Governor John Gaillard.

John Gaillard (1765 - 1826?) served as Governor of Jefferson during the Mexican Civil War.

Gaillard was born in South Carolina on 5 September 1765. He was too young to participate in the North American Rebellion, and presumably did not take part in the original Wilderness Walk in 1780. He probably emigrated to Jefferson before the outbreak of the Trans-Oceanic War.

By 1815, Gaillard had risen in Jeffersonian politics to the point of becoming one of the Governors of Jefferson, along with Alexander Hamilton and James Monroe. Unlike Hamilton, Gaillard opposed reconciliation with the Confederation of North America and Great Britain, and favored close ties with France.

When Hamilton sent John Quincy Adams as his envoy to Mexican President José María Morelos to seek Mexican recognition of Jefferson, he did not inform Gaillard that Adams' diplomatic mission was intended to fail, and to serve as the pretext for Jefferson to invade Mexico. When Gaillard learned of Hamilton's deception, he resigned as Governor and left the Continentalist Party for the Liberty Party.

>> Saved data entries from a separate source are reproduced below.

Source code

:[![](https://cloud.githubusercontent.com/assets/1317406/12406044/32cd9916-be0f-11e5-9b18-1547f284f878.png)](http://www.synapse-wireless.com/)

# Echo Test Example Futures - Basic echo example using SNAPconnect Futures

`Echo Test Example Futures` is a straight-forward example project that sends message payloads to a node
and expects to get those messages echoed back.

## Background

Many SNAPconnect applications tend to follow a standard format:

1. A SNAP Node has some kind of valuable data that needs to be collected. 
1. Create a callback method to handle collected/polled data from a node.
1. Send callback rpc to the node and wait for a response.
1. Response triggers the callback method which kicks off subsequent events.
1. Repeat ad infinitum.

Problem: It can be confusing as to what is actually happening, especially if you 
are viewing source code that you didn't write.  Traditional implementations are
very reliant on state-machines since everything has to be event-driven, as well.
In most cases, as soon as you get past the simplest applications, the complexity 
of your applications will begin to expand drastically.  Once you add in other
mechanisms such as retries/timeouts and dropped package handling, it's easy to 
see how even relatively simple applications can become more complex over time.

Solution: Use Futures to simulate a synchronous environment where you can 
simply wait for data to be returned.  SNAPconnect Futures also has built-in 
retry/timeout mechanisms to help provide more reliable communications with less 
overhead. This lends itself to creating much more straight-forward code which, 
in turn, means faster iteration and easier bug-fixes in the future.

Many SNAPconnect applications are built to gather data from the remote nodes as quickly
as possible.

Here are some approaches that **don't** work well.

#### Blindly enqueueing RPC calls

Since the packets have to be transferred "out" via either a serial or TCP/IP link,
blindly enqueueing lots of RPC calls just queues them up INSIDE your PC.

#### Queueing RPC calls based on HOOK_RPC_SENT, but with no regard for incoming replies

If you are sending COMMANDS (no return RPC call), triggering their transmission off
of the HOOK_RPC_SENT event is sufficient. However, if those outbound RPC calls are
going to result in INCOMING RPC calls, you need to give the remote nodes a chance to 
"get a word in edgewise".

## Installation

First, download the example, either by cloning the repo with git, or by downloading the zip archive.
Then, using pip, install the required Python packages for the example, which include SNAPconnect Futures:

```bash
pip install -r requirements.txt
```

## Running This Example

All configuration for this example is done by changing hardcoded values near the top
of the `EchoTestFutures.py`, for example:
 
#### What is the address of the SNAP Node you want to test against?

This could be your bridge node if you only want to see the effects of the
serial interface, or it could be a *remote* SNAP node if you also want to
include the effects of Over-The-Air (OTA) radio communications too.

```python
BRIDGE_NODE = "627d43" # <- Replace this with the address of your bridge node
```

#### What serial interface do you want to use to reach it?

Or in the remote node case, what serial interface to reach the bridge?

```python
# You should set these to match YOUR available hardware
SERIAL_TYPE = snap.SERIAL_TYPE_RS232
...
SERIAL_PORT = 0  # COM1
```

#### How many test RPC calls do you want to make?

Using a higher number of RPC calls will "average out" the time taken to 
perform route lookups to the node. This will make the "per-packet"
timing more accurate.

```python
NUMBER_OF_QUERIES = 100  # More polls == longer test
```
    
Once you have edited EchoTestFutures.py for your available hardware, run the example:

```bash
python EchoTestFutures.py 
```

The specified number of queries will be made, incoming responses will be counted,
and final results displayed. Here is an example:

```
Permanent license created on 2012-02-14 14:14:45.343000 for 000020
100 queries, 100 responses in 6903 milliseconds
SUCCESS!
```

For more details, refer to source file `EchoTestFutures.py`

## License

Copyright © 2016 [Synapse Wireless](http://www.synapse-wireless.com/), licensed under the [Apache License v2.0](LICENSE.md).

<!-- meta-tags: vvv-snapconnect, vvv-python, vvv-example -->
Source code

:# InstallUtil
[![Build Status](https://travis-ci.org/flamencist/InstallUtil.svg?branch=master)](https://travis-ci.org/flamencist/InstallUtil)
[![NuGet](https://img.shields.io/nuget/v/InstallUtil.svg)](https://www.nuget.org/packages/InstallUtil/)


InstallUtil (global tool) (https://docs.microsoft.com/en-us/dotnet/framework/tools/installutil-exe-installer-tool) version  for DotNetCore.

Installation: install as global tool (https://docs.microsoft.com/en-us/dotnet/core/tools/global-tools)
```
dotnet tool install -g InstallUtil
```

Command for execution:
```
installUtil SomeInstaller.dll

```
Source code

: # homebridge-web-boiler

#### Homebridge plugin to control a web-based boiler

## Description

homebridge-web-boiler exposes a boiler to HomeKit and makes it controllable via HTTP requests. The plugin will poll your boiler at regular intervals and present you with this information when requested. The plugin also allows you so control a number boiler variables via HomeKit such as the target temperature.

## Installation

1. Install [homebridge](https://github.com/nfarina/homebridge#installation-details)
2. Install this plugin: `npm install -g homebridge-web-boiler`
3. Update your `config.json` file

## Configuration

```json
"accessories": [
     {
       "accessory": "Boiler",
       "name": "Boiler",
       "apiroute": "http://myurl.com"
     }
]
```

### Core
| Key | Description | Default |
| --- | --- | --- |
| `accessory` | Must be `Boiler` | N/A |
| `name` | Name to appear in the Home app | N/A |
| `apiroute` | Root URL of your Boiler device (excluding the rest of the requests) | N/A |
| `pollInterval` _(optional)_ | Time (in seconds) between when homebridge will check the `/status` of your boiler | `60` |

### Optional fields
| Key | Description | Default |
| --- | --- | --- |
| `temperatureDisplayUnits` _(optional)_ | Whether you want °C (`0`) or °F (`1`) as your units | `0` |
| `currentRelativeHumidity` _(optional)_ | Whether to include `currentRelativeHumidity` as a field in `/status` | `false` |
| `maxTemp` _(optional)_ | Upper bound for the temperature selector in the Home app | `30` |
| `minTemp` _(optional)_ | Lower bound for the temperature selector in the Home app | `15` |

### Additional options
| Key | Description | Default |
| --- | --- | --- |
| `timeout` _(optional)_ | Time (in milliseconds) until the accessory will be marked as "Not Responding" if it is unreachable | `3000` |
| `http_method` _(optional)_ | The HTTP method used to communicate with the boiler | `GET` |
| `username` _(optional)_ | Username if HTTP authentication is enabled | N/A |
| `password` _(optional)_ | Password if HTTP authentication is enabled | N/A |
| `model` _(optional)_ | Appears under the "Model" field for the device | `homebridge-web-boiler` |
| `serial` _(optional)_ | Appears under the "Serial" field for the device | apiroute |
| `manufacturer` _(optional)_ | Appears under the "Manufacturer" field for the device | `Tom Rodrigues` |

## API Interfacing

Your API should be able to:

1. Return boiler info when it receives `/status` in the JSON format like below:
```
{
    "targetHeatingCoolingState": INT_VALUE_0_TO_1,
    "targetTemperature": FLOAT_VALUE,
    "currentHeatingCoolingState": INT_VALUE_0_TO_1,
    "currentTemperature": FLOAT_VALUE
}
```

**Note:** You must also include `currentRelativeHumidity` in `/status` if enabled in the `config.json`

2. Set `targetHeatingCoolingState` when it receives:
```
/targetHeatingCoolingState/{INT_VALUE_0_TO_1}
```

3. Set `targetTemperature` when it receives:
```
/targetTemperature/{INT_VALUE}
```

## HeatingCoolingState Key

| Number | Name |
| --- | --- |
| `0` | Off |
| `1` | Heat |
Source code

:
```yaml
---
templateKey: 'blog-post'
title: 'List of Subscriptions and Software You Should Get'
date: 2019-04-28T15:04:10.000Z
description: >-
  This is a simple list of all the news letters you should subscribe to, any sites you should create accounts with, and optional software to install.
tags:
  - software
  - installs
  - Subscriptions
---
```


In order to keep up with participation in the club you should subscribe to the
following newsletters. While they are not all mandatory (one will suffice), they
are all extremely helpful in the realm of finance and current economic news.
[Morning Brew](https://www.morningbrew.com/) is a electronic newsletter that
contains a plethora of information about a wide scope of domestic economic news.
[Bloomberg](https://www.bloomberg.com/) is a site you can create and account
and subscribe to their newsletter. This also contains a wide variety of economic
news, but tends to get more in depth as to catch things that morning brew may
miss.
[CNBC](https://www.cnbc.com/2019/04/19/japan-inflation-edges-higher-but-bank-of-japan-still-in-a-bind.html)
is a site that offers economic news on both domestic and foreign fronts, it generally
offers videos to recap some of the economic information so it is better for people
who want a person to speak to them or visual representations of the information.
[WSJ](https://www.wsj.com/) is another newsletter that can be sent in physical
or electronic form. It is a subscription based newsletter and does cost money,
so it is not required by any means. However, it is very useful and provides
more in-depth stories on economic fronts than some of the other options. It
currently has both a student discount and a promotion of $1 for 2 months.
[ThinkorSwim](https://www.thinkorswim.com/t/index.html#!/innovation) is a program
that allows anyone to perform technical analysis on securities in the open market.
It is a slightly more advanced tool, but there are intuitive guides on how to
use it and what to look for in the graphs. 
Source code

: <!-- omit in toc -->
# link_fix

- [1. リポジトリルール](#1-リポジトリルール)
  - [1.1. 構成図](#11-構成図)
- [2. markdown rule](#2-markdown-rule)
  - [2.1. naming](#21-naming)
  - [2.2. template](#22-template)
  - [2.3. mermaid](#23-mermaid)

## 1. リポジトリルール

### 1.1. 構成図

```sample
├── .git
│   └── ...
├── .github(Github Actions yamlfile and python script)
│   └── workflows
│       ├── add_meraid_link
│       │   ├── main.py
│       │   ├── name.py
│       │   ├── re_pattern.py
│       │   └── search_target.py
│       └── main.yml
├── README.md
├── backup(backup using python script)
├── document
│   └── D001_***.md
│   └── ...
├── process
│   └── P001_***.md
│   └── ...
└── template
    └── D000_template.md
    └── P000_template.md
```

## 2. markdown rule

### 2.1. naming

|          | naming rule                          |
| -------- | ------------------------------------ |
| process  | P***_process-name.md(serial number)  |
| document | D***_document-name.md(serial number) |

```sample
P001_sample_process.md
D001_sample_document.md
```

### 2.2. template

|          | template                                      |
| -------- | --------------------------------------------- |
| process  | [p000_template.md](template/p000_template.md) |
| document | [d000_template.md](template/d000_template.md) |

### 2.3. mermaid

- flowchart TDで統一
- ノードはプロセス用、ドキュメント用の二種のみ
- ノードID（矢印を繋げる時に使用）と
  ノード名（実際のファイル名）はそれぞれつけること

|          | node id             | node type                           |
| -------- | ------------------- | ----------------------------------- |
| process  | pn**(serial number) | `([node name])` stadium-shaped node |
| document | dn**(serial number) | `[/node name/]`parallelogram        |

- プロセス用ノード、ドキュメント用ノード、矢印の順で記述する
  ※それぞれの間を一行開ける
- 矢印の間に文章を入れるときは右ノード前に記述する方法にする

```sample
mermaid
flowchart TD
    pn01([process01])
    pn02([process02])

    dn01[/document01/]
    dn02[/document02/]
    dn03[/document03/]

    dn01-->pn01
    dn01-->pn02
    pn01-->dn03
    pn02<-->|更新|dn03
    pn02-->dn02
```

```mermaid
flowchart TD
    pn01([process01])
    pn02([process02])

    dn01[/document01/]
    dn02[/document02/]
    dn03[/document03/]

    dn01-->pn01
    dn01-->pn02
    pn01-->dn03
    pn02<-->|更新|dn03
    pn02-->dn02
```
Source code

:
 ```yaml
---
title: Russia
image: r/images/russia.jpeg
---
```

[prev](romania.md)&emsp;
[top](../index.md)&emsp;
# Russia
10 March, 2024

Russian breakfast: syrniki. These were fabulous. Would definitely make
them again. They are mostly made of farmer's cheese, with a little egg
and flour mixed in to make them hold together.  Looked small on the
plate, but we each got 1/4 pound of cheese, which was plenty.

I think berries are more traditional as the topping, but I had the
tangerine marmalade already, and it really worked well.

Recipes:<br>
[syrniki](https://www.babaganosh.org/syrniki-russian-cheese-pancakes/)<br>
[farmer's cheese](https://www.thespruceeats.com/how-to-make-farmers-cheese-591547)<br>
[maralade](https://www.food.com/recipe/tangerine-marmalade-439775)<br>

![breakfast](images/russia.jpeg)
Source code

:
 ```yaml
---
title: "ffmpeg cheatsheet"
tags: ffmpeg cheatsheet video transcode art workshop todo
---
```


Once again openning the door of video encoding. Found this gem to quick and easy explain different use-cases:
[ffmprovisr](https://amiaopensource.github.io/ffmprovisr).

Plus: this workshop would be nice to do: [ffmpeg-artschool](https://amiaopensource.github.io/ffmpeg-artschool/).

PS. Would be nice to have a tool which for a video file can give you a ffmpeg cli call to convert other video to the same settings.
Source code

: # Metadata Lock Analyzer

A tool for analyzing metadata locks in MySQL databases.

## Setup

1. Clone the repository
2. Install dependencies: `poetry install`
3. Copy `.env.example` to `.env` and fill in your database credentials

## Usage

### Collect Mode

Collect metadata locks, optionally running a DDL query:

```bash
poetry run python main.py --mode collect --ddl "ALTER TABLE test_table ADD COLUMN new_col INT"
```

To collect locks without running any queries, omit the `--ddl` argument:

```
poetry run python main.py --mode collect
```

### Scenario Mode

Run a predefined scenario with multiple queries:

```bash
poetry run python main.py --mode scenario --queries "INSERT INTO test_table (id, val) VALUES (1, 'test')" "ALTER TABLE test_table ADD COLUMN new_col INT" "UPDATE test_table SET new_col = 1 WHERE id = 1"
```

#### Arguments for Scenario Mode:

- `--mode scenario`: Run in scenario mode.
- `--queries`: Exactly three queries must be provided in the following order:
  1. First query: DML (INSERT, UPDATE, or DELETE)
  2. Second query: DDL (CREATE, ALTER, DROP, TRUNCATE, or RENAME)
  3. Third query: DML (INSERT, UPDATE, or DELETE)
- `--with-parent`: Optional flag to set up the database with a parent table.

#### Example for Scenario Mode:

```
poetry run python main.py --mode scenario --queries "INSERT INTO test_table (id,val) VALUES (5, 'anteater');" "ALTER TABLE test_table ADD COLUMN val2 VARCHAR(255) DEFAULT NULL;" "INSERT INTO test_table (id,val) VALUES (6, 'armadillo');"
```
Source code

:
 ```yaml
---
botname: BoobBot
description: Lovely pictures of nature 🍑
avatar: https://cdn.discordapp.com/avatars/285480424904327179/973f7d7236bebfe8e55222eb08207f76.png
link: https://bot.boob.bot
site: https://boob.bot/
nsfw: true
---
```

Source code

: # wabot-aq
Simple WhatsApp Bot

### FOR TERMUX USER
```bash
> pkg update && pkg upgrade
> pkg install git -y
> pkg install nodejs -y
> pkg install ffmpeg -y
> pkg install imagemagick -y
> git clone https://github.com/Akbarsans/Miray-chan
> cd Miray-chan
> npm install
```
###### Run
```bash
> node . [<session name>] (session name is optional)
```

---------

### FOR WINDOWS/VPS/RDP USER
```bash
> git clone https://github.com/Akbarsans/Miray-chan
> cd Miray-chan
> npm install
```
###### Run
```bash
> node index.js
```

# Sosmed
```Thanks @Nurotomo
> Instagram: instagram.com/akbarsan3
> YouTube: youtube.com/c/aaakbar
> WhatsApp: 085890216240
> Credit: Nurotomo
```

In the 1818 Jefferson elections, Gaillard was a Libertarian nominee for governor, along with William Bibb and Eligius Fromentin. However, the elections were a sweeping victory for the Continentalists, led by Monroe and General Andrew Jackson.

During the Mexico City Convention of September 1820, Gaillard spoke out against Jackson's proposed Mexico City Constitution, which would unite Jefferson and Mexico to create a new nation called the United States of Mexico. He argued that the Jeffersonians had waged a war of conquest and subterfuge against an innocent people, and that Jackson now intended "to give tyranny the mask of republicanism." However, in spite of the opposition of Gaillard and the other Libertarians, the convention voted to ratify Jackson's Constitution.

Sobel makes no further mention of Gaillard after the Mexico City Convention.


Sobel's source for the life and career of John Gaillard is Lewis Reins' John Gaillard: Nobility in Chains (Mexico City, 1943).

IOW John Gaillard served as a U.S. Senator from South Carolina from 1804 until his death in 1826.